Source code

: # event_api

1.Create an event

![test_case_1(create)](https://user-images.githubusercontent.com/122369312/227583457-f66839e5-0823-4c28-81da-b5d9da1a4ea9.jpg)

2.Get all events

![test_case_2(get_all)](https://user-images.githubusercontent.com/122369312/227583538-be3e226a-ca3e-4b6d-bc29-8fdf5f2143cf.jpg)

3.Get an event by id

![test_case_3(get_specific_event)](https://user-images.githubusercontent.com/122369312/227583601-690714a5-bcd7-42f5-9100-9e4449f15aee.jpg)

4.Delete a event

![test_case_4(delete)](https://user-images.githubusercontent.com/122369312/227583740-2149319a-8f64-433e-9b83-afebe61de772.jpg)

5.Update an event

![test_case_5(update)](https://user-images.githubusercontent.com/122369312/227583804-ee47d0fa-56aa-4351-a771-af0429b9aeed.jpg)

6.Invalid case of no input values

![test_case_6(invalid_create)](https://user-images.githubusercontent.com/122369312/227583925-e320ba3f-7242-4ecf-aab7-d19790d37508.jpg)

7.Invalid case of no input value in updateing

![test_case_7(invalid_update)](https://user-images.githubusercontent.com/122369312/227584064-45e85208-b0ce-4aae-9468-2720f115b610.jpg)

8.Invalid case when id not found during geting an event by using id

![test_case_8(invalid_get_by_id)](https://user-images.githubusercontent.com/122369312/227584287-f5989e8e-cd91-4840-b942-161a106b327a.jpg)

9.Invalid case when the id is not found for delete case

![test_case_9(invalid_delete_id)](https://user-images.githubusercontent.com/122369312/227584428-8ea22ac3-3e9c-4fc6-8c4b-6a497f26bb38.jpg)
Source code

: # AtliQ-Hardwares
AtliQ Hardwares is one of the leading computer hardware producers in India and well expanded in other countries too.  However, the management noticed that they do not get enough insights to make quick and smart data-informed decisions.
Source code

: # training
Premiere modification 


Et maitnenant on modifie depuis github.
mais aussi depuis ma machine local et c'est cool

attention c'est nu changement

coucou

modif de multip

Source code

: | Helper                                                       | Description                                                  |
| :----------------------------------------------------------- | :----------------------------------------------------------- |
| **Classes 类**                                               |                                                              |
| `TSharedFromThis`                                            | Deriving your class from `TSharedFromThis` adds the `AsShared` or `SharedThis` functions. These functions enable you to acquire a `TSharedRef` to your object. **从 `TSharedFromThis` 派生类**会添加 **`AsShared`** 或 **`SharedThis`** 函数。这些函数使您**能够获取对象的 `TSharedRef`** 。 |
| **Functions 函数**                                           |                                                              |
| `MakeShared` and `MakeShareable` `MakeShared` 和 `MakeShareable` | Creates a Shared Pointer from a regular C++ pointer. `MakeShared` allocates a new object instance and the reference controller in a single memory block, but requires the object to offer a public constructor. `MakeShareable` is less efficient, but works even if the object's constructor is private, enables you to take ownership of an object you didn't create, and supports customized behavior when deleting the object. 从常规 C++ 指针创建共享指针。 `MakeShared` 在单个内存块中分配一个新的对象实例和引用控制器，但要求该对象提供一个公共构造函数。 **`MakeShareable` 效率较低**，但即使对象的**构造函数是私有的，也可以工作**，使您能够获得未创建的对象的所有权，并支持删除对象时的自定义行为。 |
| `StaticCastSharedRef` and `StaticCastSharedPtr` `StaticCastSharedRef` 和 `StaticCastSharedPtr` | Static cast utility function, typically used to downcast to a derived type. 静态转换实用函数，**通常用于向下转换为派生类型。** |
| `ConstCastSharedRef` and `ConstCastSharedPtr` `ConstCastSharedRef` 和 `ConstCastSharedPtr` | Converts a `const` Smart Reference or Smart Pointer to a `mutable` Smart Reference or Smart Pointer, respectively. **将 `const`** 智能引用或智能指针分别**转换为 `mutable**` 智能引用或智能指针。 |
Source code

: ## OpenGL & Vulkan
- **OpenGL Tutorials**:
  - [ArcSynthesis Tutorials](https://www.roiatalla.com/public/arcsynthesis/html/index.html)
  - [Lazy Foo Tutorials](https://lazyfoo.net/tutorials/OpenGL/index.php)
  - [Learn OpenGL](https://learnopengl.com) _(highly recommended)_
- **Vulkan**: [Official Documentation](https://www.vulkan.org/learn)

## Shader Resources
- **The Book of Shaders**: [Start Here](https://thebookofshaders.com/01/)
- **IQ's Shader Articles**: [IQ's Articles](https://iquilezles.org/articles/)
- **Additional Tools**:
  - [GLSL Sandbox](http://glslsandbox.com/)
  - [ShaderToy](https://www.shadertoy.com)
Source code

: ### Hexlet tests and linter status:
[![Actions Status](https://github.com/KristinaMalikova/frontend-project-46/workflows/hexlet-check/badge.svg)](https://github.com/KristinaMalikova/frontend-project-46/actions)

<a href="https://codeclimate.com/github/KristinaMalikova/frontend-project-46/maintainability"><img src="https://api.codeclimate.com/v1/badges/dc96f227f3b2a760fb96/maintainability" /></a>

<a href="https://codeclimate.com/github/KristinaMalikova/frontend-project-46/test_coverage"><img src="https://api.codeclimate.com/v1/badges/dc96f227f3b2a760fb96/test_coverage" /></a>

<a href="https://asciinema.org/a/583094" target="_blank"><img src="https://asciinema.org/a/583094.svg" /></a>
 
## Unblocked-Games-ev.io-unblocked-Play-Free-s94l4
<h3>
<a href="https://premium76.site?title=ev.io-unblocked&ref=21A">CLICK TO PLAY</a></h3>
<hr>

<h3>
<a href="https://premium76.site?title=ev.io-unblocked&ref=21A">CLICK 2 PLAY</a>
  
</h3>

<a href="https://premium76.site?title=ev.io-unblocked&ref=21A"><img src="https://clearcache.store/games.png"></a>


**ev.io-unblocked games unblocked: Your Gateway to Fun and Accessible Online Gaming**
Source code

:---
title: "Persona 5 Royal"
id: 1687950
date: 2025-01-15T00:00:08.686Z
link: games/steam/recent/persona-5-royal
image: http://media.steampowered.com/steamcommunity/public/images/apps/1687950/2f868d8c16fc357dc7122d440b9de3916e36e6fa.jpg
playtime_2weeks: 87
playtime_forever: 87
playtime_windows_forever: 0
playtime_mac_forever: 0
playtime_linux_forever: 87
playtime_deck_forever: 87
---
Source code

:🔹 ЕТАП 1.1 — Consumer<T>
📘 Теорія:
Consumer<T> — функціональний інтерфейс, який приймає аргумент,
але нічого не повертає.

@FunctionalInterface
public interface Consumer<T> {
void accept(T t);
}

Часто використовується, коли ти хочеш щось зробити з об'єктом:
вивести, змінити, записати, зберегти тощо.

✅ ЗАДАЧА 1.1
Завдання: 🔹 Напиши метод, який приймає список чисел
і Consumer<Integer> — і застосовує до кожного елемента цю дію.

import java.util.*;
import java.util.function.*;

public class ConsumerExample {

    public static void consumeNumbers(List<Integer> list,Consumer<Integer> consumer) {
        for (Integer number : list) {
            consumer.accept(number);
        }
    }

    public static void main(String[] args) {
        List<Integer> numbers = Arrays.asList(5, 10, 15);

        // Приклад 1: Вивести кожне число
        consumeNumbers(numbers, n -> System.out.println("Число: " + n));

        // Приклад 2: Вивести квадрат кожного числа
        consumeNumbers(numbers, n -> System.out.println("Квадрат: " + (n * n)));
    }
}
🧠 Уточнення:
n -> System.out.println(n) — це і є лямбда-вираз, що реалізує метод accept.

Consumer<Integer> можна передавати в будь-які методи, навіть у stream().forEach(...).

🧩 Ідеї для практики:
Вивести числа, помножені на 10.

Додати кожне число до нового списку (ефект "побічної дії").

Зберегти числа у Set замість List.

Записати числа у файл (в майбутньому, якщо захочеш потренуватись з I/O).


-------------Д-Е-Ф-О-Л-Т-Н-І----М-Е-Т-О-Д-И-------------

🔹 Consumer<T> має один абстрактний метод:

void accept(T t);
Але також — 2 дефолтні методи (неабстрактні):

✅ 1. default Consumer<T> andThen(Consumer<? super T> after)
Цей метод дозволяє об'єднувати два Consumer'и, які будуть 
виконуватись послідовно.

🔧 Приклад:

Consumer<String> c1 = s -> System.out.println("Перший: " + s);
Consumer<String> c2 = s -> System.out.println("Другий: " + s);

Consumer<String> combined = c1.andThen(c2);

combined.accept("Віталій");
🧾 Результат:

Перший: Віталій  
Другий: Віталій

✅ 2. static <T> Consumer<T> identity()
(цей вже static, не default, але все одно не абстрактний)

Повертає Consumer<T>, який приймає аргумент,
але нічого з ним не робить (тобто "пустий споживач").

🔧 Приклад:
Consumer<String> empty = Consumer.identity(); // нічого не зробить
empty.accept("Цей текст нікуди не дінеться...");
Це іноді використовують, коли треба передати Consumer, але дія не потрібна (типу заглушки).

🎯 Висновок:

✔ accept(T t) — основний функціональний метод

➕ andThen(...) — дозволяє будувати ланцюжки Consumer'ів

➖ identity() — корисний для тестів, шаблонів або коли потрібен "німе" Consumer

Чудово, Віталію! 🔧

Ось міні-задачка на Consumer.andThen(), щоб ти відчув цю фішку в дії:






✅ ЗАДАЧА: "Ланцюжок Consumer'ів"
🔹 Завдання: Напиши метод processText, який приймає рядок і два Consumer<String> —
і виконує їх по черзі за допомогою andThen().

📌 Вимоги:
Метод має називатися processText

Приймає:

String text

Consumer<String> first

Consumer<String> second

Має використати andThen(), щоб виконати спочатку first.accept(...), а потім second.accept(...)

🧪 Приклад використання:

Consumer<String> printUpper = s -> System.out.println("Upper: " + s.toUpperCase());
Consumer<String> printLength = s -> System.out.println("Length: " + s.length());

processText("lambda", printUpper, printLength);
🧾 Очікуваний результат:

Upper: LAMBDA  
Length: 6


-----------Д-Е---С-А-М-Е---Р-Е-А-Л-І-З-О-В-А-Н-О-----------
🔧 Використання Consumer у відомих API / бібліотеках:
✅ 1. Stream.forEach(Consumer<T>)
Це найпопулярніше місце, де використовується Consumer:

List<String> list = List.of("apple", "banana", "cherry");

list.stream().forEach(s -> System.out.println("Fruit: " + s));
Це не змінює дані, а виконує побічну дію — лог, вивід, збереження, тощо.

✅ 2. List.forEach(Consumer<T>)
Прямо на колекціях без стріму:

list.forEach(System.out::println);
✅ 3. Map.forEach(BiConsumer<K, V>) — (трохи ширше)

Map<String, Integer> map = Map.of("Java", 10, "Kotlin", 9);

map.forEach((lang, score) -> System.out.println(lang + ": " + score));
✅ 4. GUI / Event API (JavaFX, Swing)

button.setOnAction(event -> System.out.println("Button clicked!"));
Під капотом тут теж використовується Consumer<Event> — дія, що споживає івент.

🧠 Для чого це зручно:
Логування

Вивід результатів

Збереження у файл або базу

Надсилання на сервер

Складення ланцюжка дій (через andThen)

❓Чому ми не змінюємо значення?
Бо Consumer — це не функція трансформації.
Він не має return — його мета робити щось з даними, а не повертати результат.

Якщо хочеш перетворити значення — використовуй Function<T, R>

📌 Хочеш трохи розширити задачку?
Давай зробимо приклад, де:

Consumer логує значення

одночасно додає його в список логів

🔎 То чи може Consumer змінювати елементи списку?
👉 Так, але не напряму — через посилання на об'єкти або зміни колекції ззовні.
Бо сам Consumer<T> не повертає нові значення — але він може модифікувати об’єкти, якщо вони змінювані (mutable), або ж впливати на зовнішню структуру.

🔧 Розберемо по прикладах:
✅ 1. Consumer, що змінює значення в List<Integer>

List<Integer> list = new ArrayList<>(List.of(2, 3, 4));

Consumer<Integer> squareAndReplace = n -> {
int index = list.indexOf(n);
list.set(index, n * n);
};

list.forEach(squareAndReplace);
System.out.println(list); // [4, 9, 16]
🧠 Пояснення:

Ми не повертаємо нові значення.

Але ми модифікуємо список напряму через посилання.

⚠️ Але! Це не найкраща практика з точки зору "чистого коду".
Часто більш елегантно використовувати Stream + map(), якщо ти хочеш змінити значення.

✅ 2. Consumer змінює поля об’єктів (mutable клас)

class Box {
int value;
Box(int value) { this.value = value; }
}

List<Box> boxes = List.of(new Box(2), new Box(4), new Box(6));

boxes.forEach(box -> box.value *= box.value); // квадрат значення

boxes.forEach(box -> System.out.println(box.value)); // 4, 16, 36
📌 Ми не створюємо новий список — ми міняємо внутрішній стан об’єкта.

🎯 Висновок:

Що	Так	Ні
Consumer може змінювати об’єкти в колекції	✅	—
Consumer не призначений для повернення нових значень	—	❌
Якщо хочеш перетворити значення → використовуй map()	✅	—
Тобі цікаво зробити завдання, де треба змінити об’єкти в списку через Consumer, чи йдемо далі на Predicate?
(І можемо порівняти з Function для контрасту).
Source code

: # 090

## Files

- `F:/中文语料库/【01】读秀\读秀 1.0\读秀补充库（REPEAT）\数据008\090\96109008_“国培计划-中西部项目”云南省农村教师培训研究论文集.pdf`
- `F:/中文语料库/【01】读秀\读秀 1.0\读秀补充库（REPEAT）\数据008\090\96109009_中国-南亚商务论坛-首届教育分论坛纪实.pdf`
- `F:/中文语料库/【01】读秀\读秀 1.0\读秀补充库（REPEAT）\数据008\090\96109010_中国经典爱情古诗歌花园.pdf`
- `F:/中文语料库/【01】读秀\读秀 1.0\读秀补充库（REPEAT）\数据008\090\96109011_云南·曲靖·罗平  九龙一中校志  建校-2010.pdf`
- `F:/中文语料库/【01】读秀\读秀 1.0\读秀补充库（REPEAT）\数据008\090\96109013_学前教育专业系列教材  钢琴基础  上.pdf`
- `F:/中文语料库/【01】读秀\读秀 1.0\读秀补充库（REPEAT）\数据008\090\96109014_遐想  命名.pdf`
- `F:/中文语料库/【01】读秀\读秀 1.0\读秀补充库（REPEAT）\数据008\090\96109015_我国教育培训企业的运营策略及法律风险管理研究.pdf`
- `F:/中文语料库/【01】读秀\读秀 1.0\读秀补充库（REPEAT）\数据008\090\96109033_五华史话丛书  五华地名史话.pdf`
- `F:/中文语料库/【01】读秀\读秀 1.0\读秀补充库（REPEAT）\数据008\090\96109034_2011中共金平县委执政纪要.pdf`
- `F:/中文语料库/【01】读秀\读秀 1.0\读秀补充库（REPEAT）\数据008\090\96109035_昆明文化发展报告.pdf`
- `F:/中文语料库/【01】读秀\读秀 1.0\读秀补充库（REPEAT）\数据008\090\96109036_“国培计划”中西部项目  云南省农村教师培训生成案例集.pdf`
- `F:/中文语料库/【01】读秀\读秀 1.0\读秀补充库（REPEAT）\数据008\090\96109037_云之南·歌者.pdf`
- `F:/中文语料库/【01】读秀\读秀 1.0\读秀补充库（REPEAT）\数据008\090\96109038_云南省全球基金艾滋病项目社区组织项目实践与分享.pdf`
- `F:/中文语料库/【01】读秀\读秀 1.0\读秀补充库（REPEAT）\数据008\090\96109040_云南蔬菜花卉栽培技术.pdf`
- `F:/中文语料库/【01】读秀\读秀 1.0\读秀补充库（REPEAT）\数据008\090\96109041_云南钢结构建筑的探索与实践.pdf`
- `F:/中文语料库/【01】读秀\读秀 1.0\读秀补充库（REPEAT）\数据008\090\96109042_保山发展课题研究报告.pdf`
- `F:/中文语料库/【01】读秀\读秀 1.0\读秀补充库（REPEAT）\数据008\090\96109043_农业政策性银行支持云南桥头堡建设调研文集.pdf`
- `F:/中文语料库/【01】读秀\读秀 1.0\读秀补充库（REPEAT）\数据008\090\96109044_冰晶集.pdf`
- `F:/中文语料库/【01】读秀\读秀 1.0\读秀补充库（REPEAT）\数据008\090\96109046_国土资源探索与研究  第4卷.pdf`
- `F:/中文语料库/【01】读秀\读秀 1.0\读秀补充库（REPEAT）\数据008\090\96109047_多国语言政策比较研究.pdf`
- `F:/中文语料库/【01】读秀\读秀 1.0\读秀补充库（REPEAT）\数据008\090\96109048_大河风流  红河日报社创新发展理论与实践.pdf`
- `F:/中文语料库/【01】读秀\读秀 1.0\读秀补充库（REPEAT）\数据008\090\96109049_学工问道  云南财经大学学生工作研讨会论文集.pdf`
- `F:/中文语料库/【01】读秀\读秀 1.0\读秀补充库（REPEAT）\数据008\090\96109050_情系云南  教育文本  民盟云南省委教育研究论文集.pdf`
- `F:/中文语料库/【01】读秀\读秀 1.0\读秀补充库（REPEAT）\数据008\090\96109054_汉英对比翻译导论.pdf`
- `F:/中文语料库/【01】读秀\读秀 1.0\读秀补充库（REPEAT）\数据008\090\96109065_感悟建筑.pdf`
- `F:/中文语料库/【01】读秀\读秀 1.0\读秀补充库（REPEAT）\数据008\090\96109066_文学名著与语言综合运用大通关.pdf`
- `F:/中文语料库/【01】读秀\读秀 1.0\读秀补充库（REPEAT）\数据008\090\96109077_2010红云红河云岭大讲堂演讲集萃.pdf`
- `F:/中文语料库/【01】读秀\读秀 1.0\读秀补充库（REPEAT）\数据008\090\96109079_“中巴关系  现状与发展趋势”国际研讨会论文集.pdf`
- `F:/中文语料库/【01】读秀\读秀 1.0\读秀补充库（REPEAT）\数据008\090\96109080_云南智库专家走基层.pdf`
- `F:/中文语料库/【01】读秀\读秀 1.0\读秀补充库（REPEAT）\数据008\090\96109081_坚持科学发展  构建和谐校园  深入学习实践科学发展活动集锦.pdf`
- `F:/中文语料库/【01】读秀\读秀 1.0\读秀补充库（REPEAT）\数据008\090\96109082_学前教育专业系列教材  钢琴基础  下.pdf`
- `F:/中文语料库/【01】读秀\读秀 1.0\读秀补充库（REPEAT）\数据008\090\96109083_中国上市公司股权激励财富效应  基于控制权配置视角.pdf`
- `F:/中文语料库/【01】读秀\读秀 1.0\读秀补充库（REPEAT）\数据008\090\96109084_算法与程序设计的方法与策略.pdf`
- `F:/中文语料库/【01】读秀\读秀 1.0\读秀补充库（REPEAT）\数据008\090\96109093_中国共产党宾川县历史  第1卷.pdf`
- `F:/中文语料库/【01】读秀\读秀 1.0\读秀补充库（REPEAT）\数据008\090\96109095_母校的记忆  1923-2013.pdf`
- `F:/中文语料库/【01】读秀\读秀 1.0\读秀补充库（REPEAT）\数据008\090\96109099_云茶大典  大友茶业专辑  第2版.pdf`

# Aim of the exercise
Look above for the line with "super T> after)" and the line with "Чудово, Віталію! 🔧"; transcribe both and all lines in between, exactly, and nothing else.

# Response to the exercise
✅ 1. default Consumer<T> andThen(Consumer<? super T> after)
Цей метод дозволяє об'єднувати два Consumer'и, які будуть 
виконуватись послідовно.

🔧 Приклад:

Consumer<String> c1 = s -> System.out.println("Перший: " + s);
Consumer<String> c2 = s -> System.out.println("Другий: " + s);

Consumer<String> combined = c1.andThen(c2);

combined.accept("Віталій");
🧾 Результат:

Перший: Віталій  
Другий: Віталій

✅ 2. static <T> Consumer<T> identity()
(цей вже static, не default, але все одно не абстрактний)

Повертає Consumer<T>, який приймає аргумент,
але нічого з ним не робить (тобто "пустий споживач").

🔧 Приклад:
Consumer<String> empty = Consumer.identity(); // нічого не зробить
empty.accept("Цей текст нікуди не дінеться...");
Це іноді використовують, коли треба передати Consumer, але дія не потрібна (типу заглушки).

🎯 Висновок:

✔ accept(T t) — основний функціональний метод

➕ andThen(...) — дозволяє будувати ланцюжки Consumer'ів

➖ identity() — корисний для тестів, шаблонів або коли потрібен "німе" Consumer

Чудово, Віталію! 🔧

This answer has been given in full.